James Brewin,
London UK
I spent 4 months working in the Trauma Surgery department
at Tygerberg Hospital. Tygerberg Hospital is a large government
hospital on the outskirts of Cape Town and is part of the
University of Stellenbosch.
As a government hospital it is under funded
and understaffed when compared to the UK which meant it
was busier and I got more experience working here than compared
with the UK. As an academic hospital there is good senior
support, teaching and good academic facilities available
at the medical school.
In South Africa a large proportion of
the emergency surgery workload is a result of trauma, consequently
there is a separate trauma firm in the surgery department.
There is a high incidence of penetrating trauma as well
as a large number of multi-trauma patients from road traffic
accidents (South Africa has a very poor road safety record).
My experience
As a trauma Medical Officer
I started working as a trauma Medical Officer in the “Trauma”
area which is the equivalent of UK Accident and Emergency
but only treats patients suffering from trauma (orthopaedic,
neurosugical, cardothoracic and general trauma).

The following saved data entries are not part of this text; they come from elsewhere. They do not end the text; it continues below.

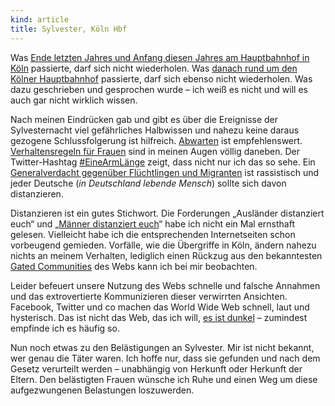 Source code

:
 ```yaml
---
kind: article
title: Sylvester, Köln Hbf
---
```


Was [Ende letzten Jahres und Anfang diesen Jahres am Hauptbahnhof in
Köln][sylvester] passierte, darf sich nicht wiederholen. Was [danach rund um
den Kölner Hauptbahnhof][danach] passierte, darf sich ebenso nicht wiederholen.
Was dazu geschrieben und gesprochen wurde – ich weiß es nicht und will es auch
gar nicht wirklich wissen.

[sylvester]: http://www.spiegel.de/panorama/justiz/uebergriffe-in-koeln-polizei-sucht-die-taeter-a-1070545.html
[danach]: http://www.tagesschau.de/inland/uebergriffe-koeln-131.html

Nach meinen Eindrücken gab und gibt es über die Ereignisse der Sylvesternacht
viel gefährliches Halbwissen und nahezu keine daraus gezogene Schlussfolgerung
ist hilfreich. [Abwarten][] ist empfehlenswert. [Verhaltensregeln für
Frauen][verhalten] sind in meinen Augen völlig daneben. Der Twitter-Hashtag
[#EineArmLänge][] zeigt, dass nicht nur ich das so sehe. Ein [Generalverdacht
gegenüber Flüchtlingen und Migranten][general] ist rassistisch und jeder
Deutsche (*in Deutschland lebende Mensch*) sollte sich davon distanzieren.

[abwarten]: http://blog.tagesschau.de/2016/01/19/der-erste-verdaechtige-von-koeln/
[verhalten]: http://www.rp-online.de/nrw/panorama/uebergriffe-in-koeln-frauen-sollen-armlaenge-distanz-zu-fremden-halten-aid-1.5669639
[#EineArmLänge]: https://twitter.com/hashtag/einearml%C3%A4nge
[general]: http://www.ardmediathek.de/tv/Kontraste/Muslimische-Fl%25C3%25BCchtlinge-unter-Generalver/Das-Erste/Video?documentId=32912090&bcastId=431796

Distanzieren ist ein gutes Stichwort. Die Forderungen „Ausländer distanziert
euch“ und „[Männer distanziert euch][männer]“ habe ich nicht ein Mal ernsthaft
gelesen. Vielleicht habe ich die entsprechenden Internetseiten schon vorbeugend
gemieden. Vorfälle, wie die Übergriffe in Köln, ändern nahezu nichts an meinem
Verhalten, lediglich einen Rückzug aus den bekanntesten [Gated Communities][]
des Webs kann ich bei mir beobachten.

[männer]: http://www.junaimnetz.de/maenner-dieser-welt-distanziert-euch-von-sexuellen-uebergriffen
[gated communities]: https://events.ccc.de/2015/11/04/32c3-gated-communities/

Leider befeuert unsere Nutzung des Webs schnelle und falsche Annahmen und das
extrovertierte Kommunizieren dieser verwirrten Ansichten. Facebook, Twitter und
co machen das World Wide Web schnell, laut und hysterisch. Das ist nicht das
Web, das ich will, [es ist dunkel][] – zumindest empfinde ich es häufig so.

[es ist dunkel]: http://haessy.de/es-ist-dunkel/

Nun noch etwas zu den Belästigungen an Sylvester. Mir ist nicht bekannt, wer
genau die Täter waren. Ich hoffe nur, dass sie gefunden und nach dem Gesetz
verurteilt werden – unabhängig von Herkunft oder Herkunft der Eltern. Den
belästigten Frauen wünsche ich Ruhe und einen Weg um diese aufgezwungenen
Belastungen loszuwerden.
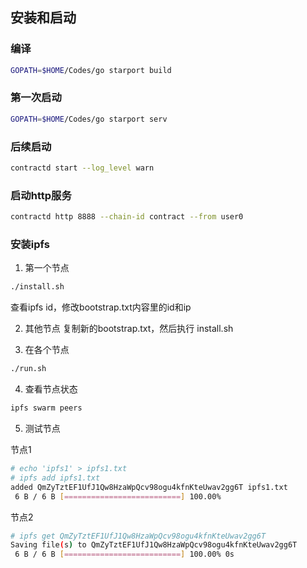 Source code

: ## 安装和启动

### 编译
```bash
GOPATH=$HOME/Codes/go starport build
```

### 第一次启动
```bash
GOPATH=$HOME/Codes/go starport serv
```

### 后续启动
```bash
contractd start --log_level warn
```

### 启动http服务
```bash
contractd http 8888 --chain-id contract --from user0
```

### 安装ipfs
1. 第一个节点
```bash
./install.sh
```
查看ipfs id，修改bootstrap.txt内容里的id和ip

2. 其他节点
复制新的bootstrap.txt，然后执行 install.sh

3. 在各个节点
```bash
./run.sh
```

4. 查看节点状态
```bash
ipfs swarm peers
```

5. 测试节点

节点1
```bash
# echo 'ipfs1' > ipfs1.txt
# ipfs add ipfs1.txt
added QmZyTztEF1UfJ1Qw8HzaWpQcv98ogu4kfnKteUwav2gg6T ipfs1.txt
 6 B / 6 B [==========================] 100.00%
```

节点2
```bash
# ipfs get QmZyTztEF1UfJ1Qw8HzaWpQcv98ogu4kfnKteUwav2gg6T
Saving file(s) to QmZyTztEF1UfJ1Qw8HzaWpQcv98ogu4kfnKteUwav2gg6T
 6 B / 6 B [==========================] 100.00% 0s
```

I worked
a shift rota with the other MOs who were of various seniorities
so could provide support and teaching as needed.
I gained experience assessing minor injuries,
evaluating penetrating and blunt trauma and resuscitating
severely injured patients. My ATLS skills were considerably
improved and I feel I will remember them much better having
gained practical experience in most areas of trauma.
The trauma MOs also run a short stay ward
for patients with intercosotal drains, wound infections,
etc. Part of my job was to go on daily ward rounds and decide
on the care/discharge plans for these patients.
With the Trauma Firm
After working as a trauma MO for a month I worked as a supernumerary
registrar on the trauma surgery firm. The trauma firm cares
for patients with abdominal trauma, vascular limb injuries,
neck trauma and co-ordinates the care of multiply injured
patients. Initially I shadowed the team and assisted in
theatre but gradually, as I gained more experience, I did
more work unsupervised.
I assessed and resuscitated patients,
went to theatre and assisted/operated and then helped manage
the patients on the ward. The surgeons also run their own
High dependency/resuscitation area where they manage intubated/ventilated
patients and patients on inotropes, which gave me experience
in this area which I would not get in the UK.
Overall I got a clinical experience that
I would never get working in the UK both in the initial
treatment of patients and in the operating theatre. There
was good teaching and supervision throughout.
Advice to Doctors wanting
to work at Tygerberg
• When working in the Trauma department the busiest
times are the weekends and Mondays (with the left over theatre
cases from the weekend). I found I got the most out of my
time if I worked at the weekends and took a couple of days
off during the week. The weekends are also the times when
the doctors are busiest so appreciate and extra pair of
hands.
• I found that working as a trauma MO initially gave
me a good general experience of trauma before working with
the trauma surgeons.
• Try and find out when the registrar teaching sessions
are as these were really helpful.
• I enjoyed living in Cape Town and commuting to the
hospital (30mins in rush hour).
• The posts are unpaid as the government hospitals
do not have the funds to pay supernumerary staff (it is
very difficult to get a working visa anyway). I had to save
up but living costs are much cheaper than in the UK.
• It takes a long time to register with the HPCSA
(SA medical council). I sent my documents 5 months in advance
and they were not ready in time despite lots of pestering.
You can check their website for information.